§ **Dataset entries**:
----------------

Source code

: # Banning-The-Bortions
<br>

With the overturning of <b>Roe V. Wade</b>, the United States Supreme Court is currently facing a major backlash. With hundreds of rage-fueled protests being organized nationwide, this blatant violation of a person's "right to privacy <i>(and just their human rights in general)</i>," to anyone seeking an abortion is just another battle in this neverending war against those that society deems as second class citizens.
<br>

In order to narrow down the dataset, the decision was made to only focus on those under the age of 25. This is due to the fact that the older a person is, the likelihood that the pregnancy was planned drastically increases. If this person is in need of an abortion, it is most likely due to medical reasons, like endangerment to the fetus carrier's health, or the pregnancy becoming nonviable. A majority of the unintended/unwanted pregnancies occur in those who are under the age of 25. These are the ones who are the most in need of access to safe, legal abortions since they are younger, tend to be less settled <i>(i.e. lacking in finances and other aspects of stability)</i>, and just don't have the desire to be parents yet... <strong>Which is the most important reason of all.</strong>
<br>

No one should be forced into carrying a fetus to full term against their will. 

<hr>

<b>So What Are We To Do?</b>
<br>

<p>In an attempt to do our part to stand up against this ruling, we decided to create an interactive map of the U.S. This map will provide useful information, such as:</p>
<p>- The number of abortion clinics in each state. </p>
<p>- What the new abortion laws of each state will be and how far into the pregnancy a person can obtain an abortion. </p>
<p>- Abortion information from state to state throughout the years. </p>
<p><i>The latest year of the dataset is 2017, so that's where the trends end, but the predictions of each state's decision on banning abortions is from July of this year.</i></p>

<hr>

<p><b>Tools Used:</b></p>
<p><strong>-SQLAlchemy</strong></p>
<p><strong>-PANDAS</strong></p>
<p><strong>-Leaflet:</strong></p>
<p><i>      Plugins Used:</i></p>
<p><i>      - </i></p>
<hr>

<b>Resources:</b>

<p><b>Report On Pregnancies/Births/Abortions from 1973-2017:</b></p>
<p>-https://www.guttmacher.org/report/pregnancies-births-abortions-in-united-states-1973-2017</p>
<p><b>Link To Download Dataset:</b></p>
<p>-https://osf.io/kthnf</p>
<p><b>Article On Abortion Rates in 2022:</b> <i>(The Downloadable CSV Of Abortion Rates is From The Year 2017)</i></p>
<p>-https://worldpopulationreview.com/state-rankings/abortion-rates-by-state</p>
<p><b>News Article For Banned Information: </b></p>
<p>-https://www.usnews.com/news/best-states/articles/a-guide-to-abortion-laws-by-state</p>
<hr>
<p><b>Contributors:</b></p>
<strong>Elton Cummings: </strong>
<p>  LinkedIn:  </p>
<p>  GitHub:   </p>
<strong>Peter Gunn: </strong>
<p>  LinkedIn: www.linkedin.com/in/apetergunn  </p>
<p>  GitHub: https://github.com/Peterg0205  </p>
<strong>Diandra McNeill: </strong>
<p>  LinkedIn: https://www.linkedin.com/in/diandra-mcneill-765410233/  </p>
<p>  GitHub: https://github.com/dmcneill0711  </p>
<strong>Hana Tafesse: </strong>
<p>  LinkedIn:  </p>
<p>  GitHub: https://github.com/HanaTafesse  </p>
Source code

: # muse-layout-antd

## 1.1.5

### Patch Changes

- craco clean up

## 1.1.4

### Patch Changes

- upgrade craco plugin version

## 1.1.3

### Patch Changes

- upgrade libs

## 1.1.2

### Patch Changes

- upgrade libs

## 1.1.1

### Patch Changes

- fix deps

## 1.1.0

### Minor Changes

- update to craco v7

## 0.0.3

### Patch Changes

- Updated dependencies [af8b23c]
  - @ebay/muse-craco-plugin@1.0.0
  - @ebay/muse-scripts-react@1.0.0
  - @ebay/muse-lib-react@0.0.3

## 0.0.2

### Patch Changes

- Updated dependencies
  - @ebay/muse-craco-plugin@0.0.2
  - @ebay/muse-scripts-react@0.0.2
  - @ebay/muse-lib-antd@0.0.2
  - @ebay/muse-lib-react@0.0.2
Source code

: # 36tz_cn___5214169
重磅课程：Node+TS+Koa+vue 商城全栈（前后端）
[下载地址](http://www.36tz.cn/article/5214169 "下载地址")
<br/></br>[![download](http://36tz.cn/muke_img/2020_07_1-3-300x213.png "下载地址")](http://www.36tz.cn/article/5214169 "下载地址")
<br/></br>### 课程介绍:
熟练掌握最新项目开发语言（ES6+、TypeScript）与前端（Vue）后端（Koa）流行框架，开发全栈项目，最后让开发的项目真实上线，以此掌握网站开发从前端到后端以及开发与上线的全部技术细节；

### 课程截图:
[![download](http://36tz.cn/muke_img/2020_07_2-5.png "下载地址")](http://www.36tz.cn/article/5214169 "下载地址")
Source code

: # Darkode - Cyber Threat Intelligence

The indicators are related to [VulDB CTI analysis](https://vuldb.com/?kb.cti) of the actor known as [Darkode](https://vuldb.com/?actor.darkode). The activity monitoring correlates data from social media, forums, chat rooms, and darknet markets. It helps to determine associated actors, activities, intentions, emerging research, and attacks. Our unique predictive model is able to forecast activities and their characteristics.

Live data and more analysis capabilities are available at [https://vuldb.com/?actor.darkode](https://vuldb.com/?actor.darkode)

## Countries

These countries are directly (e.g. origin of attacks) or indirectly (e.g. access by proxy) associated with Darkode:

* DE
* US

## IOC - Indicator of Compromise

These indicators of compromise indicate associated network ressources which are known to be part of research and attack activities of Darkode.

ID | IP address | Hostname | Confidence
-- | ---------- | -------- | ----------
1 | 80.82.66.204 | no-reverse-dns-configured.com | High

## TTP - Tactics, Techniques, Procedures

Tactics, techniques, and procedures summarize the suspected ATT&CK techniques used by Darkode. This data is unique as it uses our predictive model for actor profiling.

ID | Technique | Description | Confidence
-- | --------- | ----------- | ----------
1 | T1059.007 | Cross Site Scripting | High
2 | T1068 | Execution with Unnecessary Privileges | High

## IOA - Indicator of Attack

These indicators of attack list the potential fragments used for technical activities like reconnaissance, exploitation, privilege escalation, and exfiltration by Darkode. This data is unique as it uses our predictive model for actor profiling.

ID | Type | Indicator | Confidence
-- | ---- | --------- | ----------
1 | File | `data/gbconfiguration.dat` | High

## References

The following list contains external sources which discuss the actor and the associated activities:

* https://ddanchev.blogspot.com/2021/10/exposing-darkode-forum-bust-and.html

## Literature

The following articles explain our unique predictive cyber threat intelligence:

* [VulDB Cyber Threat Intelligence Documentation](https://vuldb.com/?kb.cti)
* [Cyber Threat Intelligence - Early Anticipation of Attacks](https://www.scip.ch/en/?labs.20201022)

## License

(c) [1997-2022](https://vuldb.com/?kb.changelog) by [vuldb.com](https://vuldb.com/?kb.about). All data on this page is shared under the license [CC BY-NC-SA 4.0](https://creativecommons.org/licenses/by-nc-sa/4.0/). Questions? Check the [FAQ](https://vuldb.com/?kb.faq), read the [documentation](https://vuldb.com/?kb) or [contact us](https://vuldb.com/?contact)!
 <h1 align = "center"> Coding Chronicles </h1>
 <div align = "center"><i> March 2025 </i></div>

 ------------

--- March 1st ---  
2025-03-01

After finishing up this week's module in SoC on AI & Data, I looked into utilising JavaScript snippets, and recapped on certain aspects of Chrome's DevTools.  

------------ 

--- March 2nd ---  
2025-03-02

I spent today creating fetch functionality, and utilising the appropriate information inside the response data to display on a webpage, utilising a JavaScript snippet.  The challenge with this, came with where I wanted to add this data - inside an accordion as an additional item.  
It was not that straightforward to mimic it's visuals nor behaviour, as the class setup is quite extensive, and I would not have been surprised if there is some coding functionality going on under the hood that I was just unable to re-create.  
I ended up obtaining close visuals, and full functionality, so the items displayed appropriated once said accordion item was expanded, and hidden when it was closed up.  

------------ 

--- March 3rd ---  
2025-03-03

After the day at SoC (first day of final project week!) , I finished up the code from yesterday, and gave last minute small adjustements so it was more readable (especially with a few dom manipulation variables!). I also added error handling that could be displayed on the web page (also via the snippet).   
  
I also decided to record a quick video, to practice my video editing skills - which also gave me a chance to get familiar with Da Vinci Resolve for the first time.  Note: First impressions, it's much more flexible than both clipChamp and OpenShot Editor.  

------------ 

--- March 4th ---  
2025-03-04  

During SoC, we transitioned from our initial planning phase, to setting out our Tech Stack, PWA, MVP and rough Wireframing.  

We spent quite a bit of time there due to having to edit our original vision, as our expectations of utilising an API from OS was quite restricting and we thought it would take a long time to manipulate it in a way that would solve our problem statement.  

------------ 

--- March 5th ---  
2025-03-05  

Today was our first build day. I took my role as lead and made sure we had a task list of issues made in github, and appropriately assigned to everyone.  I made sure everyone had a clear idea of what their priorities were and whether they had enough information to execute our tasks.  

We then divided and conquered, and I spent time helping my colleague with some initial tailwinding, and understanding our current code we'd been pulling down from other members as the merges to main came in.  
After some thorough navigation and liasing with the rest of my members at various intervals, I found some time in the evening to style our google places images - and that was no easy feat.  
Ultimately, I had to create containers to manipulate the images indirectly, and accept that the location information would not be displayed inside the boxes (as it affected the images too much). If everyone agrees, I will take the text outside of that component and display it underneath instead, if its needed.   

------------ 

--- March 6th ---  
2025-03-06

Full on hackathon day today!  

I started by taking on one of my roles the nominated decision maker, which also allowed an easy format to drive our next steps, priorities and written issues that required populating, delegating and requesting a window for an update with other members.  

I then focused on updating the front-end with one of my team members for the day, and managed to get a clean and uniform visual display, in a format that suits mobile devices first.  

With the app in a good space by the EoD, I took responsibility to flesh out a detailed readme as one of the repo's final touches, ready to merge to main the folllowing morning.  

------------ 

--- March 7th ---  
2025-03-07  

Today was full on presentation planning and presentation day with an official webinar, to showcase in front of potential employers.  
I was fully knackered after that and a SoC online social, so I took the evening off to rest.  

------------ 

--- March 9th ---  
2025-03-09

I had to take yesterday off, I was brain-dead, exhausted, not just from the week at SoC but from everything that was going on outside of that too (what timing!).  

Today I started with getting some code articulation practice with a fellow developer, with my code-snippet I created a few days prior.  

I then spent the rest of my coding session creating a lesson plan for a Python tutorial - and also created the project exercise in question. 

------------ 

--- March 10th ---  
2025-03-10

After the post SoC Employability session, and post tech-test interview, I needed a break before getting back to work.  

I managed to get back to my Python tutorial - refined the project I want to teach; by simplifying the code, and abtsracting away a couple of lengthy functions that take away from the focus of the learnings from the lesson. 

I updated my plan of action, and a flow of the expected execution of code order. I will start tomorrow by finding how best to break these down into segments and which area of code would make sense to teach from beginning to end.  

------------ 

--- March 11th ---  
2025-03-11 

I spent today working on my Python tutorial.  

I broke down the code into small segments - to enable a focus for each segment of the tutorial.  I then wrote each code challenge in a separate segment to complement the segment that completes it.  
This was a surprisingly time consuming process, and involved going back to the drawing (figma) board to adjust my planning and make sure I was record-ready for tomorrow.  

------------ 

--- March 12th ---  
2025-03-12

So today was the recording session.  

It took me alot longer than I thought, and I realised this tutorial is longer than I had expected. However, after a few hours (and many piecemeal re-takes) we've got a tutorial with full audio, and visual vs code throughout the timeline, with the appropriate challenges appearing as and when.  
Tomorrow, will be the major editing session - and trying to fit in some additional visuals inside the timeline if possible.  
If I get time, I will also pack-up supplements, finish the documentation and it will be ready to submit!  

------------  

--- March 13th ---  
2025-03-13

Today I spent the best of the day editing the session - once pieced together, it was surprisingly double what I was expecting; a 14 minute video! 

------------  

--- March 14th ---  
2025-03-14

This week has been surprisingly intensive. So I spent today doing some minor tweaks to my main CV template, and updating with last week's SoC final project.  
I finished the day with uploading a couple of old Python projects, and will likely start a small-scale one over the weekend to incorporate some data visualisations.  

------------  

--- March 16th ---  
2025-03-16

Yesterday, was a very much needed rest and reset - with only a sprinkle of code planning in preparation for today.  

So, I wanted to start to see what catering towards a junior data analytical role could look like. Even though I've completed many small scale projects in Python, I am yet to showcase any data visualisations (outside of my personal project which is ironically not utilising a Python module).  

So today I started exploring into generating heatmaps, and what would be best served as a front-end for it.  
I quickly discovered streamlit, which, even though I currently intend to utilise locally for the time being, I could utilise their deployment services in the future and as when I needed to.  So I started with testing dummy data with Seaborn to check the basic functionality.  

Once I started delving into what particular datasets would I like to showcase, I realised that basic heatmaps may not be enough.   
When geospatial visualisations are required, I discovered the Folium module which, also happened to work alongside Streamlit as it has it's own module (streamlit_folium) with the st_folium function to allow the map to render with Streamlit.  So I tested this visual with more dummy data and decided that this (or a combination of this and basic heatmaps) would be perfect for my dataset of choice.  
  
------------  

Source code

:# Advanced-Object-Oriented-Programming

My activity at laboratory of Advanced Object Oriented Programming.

----------------

§ **What you have to do**: Start with the line above that contains "- @ebay/muse-scripts-react@1.0.0" and stop after the line that contains "## IOC - Indicator of Compromise". Output those lines exactly, and only those.

§ **Output of the exercise**:
  - @ebay/muse-scripts-react@1.0.0
  - @ebay/muse-lib-react@0.0.3

## 0.0.2

### Patch Changes

- Updated dependencies
  - @ebay/muse-craco-plugin@0.0.2
  - @ebay/muse-scripts-react@0.0.2
  - @ebay/muse-lib-antd@0.0.2
  - @ebay/muse-lib-react@0.0.2
Source code

: # 36tz_cn___5214169
重磅课程：Node+TS+Koa+vue 商城全栈（前后端）
[下载地址](http://www.36tz.cn/article/5214169 "下载地址")
<br/></br>[![download](http://36tz.cn/muke_img/2020_07_1-3-300x213.png "下载地址")](http://www.36tz.cn/article/5214169 "下载地址")
<br/></br>### 课程介绍:
熟练掌握最新项目开发语言（ES6+、TypeScript）与前端（Vue）后端（Koa）流行框架，开发全栈项目，最后让开发的项目真实上线，以此掌握网站开发从前端到后端以及开发与上线的全部技术细节；

### 课程截图:
[![download](http://36tz.cn/muke_img/2020_07_2-5.png "下载地址")](http://www.36tz.cn/article/5214169 "下载地址")
Source code

: # Darkode - Cyber Threat Intelligence

The indicators are related to [VulDB CTI analysis](https://vuldb.com/?kb.cti) of the actor known as [Darkode](https://vuldb.com/?actor.darkode). The activity monitoring correlates data from social media, forums, chat rooms, and darknet markets. It helps to determine associated actors, activities, intentions, emerging research, and attacks. Our unique predictive model is able to forecast activities and their characteristics.

Live data and more analysis capabilities are available at [https://vuldb.com/?actor.darkode](https://vuldb.com/?actor.darkode)

## Countries

These countries are directly (e.g. origin of attacks) or indirectly (e.g. access by proxy) associated with Darkode:

* DE
* US

## IOC - Indicator of Compromise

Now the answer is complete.